Kirkus Reviews QR Code
YOUR DUCK IS MY DUCK by Deborah Eisenberg Kirkus Star

YOUR DUCK IS MY DUCK

by Deborah Eisenberg

Pub Date: Sept. 25th, 2018
ISBN: 978-0-06-268877-4
Publisher: Ecco/HarperCollins

A vivid mix of stories that pick up and expand on Eisenberg's (The Collected Stories of Deborah Eisenberg, 2010, etc.) signature concerns.

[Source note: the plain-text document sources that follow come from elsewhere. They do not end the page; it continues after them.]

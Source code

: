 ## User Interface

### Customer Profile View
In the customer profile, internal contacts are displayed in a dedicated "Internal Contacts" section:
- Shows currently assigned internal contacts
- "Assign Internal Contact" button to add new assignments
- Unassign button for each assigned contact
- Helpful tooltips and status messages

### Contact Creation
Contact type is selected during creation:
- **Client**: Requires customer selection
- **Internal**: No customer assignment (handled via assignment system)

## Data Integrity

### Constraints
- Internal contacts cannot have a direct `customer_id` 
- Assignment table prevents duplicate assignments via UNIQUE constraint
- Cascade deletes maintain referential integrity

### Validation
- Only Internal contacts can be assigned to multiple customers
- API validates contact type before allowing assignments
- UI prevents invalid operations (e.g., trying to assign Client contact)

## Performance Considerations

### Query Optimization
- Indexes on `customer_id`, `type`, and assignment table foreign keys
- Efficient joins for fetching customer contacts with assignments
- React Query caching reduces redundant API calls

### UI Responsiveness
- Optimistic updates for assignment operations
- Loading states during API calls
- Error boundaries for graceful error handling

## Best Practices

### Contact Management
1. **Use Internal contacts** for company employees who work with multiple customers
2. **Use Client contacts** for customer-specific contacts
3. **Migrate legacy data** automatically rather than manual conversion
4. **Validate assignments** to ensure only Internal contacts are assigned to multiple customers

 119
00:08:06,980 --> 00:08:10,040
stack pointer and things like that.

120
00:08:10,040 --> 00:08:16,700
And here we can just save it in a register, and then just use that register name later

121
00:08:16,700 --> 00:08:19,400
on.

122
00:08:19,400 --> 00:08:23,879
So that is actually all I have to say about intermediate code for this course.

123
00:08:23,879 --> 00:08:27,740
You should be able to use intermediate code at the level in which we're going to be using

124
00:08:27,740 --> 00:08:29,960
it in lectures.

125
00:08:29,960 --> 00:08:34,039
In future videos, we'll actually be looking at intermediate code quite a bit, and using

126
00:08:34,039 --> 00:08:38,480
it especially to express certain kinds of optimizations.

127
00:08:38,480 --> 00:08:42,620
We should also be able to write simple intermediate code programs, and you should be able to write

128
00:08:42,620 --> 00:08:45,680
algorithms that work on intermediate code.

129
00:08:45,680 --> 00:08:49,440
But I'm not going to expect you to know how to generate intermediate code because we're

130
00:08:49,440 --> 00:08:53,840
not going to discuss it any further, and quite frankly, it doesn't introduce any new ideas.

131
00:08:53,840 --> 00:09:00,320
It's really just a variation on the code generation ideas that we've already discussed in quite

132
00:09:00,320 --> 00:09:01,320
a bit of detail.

Eisenberg is among our most interesting writers of short fiction, author of four previous collections that track the dislocation of her characters in ways both large and small. Of the six pieces in this, her first book in 12 years, five appeared in venues such as the Paris Review and the New York Review of Books; one garnered an O. Henry Award. It’s not hard to understand why. Eisenberg’s métier is reticence: Her characters move through a world they find bewildering, with no easy strategy to reach out and connect. In the title story, an artist finds herself at the beach home of a rich couple, in a country that could be Mexico. What looks like paradise, however, is an illusion, a landscape on the verge of chaos from overlapping cycles of drought and flooding and the excesses of the expatriate economy. “So naturally,” Eisenberg writes, “local people who could leave were leaving, and a lot of the foreigners…who had places in the area were pulling up stakes, too.” Place, in other words, exerts a very shallow pull. The same is true of family, which echoes here like a set of lost opportunities, more obligatory than consoling. “Merge” revolves, in part, around the son of a corrupt CEO who liberates himself from his father by forging a $10,000 check. “Cross Off and Move On” looks back at its narrator’s three aunts, although, she acknowledges, “They come to mind not so often. They come to mind only as often as does my mother, whose rancor toward them, my father’s sisters, imbued them with a certain luster and has linked them to her permanently.” Here, we see Eisenberg’s approach to narrative, which is to tell us something both incidental and important and then follow it where it goes. The stories here are long, most more than 30 pages, and they take their time in getting to the point. But that’s OK; in fact, it’s the whole pleasure of reading her, the assurance that there is no quick fix, no easy resolution, that things are as muddy, as complicated on the page as they are in the world. What is never muddy, though, is her writing, which is sharp and pointed and direct. “In our small city,” she writes, “where darkness and cold go on and on and most things smell and taste like lint, I groan with longing.”

These brilliant stories invoke the desire for something other than what you've been given, which applies to us as much as to Eisenberg's characters, whose distracted desperation can’t help, in the end, but reflect our own.